WORK ORDER: In the entries that follow, the line with "- 하위 브랜치 종류" opens the range and the line with "## 🚀 CI/CD 모식도" closes it; repeat that range exactly, both lines included.

Saved data entries
● ● ● ●
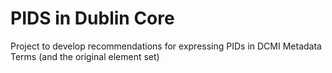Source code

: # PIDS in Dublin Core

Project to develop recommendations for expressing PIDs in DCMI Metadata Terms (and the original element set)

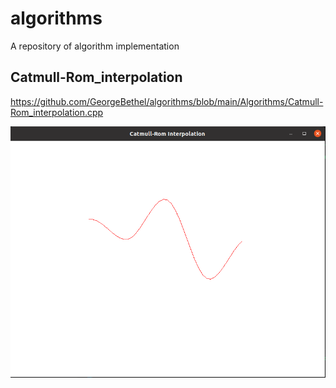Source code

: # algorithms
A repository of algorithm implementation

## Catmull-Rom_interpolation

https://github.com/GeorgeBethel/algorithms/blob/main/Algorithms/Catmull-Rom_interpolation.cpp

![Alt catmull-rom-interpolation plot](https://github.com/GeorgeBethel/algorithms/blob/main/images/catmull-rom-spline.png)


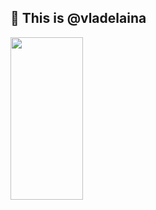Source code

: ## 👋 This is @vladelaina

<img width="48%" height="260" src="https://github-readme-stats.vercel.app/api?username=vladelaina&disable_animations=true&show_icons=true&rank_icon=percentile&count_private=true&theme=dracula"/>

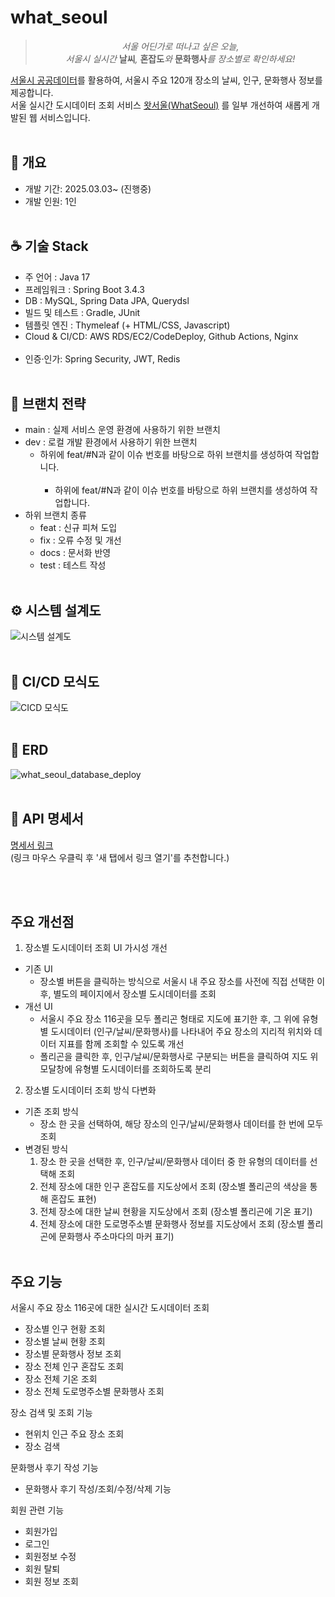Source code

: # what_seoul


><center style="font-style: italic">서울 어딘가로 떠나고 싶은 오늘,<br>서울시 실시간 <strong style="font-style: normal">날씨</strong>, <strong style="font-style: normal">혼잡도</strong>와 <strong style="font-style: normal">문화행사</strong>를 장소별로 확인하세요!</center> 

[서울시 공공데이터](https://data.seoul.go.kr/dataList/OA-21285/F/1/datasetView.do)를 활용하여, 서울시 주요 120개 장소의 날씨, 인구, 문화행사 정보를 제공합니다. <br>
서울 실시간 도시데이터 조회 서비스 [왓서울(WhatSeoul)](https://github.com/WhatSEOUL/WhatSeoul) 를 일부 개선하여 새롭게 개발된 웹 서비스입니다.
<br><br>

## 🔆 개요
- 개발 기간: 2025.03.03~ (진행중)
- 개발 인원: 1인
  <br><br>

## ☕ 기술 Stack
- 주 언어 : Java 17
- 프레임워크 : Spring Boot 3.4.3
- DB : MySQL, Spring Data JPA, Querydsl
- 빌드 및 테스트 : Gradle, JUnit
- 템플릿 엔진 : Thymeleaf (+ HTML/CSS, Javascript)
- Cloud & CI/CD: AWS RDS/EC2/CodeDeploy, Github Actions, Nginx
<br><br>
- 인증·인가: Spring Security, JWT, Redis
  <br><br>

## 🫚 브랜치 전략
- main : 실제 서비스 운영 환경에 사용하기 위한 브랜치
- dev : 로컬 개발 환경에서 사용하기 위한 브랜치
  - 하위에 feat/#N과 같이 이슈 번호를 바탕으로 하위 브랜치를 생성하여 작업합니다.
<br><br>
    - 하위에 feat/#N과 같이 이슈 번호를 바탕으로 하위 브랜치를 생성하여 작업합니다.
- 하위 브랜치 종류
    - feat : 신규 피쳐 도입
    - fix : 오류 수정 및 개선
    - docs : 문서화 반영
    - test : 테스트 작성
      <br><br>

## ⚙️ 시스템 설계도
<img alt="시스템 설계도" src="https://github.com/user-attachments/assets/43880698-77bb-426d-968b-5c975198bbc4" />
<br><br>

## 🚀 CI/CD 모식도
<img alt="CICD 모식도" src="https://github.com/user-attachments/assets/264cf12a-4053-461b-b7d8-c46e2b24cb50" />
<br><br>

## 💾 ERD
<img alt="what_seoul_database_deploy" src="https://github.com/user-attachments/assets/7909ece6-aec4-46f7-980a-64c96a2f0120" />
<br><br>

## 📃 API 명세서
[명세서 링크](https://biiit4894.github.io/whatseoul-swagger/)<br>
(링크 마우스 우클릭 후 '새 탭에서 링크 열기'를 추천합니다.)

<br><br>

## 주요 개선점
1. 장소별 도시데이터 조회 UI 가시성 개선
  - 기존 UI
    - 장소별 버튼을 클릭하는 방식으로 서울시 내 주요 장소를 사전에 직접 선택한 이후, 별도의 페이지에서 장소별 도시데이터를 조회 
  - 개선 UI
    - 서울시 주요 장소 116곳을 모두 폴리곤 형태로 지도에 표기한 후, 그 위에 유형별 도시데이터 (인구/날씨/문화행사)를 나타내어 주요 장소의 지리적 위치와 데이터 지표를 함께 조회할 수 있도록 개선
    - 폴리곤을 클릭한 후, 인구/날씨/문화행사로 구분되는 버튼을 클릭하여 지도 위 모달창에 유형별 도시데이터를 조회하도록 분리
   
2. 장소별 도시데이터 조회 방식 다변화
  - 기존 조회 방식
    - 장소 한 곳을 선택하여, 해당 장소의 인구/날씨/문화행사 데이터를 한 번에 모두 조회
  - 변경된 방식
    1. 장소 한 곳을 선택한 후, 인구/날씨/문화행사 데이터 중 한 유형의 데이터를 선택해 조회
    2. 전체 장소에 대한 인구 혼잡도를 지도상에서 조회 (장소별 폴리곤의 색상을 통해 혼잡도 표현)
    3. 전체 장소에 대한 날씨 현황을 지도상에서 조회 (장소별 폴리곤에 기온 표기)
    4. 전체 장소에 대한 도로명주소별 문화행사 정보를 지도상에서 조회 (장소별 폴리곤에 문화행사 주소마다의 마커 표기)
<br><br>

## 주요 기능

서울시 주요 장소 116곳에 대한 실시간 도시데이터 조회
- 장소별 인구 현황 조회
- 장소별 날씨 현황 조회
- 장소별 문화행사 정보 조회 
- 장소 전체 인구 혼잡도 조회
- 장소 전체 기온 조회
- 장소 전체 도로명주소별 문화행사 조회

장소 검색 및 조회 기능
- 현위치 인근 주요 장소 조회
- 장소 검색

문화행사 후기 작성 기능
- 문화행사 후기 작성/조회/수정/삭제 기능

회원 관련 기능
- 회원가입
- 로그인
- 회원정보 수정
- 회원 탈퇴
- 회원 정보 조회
● ● ● ●
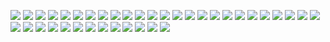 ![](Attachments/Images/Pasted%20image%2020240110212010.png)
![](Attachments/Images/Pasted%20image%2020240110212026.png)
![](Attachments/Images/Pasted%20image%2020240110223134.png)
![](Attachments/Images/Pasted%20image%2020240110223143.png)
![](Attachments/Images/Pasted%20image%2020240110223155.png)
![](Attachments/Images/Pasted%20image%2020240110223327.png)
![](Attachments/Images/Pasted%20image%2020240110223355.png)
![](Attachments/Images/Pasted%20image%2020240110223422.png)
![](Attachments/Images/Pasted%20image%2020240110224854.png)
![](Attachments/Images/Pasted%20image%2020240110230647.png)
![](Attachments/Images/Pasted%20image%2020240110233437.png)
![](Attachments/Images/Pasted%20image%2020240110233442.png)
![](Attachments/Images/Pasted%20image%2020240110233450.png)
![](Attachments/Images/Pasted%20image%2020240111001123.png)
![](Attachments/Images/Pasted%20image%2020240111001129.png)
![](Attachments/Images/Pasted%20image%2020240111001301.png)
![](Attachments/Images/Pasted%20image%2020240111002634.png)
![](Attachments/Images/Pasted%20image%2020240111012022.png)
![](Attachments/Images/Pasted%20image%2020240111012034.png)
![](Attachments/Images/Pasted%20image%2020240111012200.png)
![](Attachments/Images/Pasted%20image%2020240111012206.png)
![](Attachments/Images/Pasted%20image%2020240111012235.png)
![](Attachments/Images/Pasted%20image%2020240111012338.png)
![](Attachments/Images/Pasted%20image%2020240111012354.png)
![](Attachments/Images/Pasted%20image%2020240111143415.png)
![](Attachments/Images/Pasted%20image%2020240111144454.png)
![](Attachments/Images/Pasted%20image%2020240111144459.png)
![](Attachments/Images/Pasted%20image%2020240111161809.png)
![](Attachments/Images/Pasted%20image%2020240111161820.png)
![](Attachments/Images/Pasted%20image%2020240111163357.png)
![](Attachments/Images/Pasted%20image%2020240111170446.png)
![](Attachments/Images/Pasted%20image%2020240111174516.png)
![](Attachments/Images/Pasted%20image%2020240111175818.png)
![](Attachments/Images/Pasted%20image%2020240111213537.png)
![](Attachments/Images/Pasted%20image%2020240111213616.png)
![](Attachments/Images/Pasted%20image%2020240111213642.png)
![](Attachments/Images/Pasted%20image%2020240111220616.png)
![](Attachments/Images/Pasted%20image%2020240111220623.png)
● ● ● ●
TASK RESPONSE:
- 하위 브랜치 종류
    - feat : 신규 피쳐 도입
    - fix : 오류 수정 및 개선
    - docs : 문서화 반영
    - test : 테스트 작성
      <br><br>

## ⚙️ 시스템 설계도
<img alt="시스템 설계도" src="https://github.com/user-attachments/assets/43880698-77bb-426d-968b-5c975198bbc4" />
<br><br>

## 🚀 CI/CD 모식도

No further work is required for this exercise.